Saturday, December 6, 2014

What Is Poetry?

from Pearl and Other Poems


If I say it’s a poem, it’s a poem.

If I wanted to be more objective, I might say something like, “If it’s published as a poem, then, historically speaking, it is a poem. If it is widely circulated enough, and if enough people claim loudly enough that it is or is not a poem, then, historically speaking, it will influence our perception of what is and is not a poem.”

And I might go so far as to say that the history of verse is a history of unpoemish innovations that come to be called poetry.

Dickinson comes to mind—we like her so well because she created us out of thin air, crafting unpoemish poems that became central to our definition of what a poem is.
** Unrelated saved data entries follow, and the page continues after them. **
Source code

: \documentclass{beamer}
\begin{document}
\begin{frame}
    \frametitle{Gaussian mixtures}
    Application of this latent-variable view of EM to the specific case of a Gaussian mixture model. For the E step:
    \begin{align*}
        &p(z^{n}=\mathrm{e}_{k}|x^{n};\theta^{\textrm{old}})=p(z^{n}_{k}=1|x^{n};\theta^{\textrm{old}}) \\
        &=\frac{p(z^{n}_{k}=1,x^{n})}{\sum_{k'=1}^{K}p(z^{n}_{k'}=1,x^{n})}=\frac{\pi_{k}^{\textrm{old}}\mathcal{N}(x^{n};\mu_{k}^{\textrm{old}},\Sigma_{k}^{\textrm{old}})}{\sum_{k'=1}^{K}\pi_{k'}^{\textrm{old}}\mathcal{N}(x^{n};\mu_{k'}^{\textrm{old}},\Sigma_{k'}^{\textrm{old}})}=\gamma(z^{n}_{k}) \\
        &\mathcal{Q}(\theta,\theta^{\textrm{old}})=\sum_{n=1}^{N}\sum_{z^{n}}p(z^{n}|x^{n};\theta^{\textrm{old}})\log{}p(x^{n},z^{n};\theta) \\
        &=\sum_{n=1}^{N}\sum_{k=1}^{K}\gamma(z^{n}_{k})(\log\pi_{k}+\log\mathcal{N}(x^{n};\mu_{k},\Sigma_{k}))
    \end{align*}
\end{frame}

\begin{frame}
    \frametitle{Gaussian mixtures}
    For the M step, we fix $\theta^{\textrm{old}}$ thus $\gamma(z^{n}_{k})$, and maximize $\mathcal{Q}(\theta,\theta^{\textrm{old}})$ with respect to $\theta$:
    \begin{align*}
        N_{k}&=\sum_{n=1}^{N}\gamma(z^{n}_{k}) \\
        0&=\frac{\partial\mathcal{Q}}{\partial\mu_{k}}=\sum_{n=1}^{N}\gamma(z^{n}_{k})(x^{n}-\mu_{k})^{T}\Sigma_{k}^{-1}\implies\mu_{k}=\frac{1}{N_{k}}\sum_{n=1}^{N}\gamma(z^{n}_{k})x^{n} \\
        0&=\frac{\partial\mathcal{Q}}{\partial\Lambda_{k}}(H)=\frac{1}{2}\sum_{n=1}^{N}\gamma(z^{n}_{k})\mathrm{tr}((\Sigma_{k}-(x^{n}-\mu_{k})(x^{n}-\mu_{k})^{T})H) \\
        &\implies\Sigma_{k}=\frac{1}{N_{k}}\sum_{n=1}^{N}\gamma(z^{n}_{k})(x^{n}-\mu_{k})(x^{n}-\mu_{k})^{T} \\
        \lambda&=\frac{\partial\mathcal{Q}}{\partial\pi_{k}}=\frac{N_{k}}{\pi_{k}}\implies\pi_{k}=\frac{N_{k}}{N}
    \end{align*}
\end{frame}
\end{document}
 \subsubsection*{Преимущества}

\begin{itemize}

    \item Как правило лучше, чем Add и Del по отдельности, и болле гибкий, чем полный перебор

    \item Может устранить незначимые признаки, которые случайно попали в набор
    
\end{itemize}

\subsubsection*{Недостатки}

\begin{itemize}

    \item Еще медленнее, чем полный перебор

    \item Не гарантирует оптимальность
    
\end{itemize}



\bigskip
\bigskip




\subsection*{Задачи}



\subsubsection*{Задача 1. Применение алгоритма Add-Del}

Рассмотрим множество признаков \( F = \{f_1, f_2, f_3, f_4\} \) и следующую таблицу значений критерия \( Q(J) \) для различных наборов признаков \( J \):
For an earlier example, look @ the way print technology shifted the defining onus of poetry from the aural to the visual, how a piece looks and reads and “sounds” on the page. Dickinson, whose poems are very much poems in this sense—literary rather than musical works—could hardly be termed a poet in this earlier, musical sense, dependent as it is on public performance, vocal talent, instrumental training, &c.

The same people who will cry most loudly that this or that is not a poem—as, for example, is so characteristically true of the response of more pedantic readers to some spoken word or hip hop—are the same who would have told Dickinson that her poems weren’t poems.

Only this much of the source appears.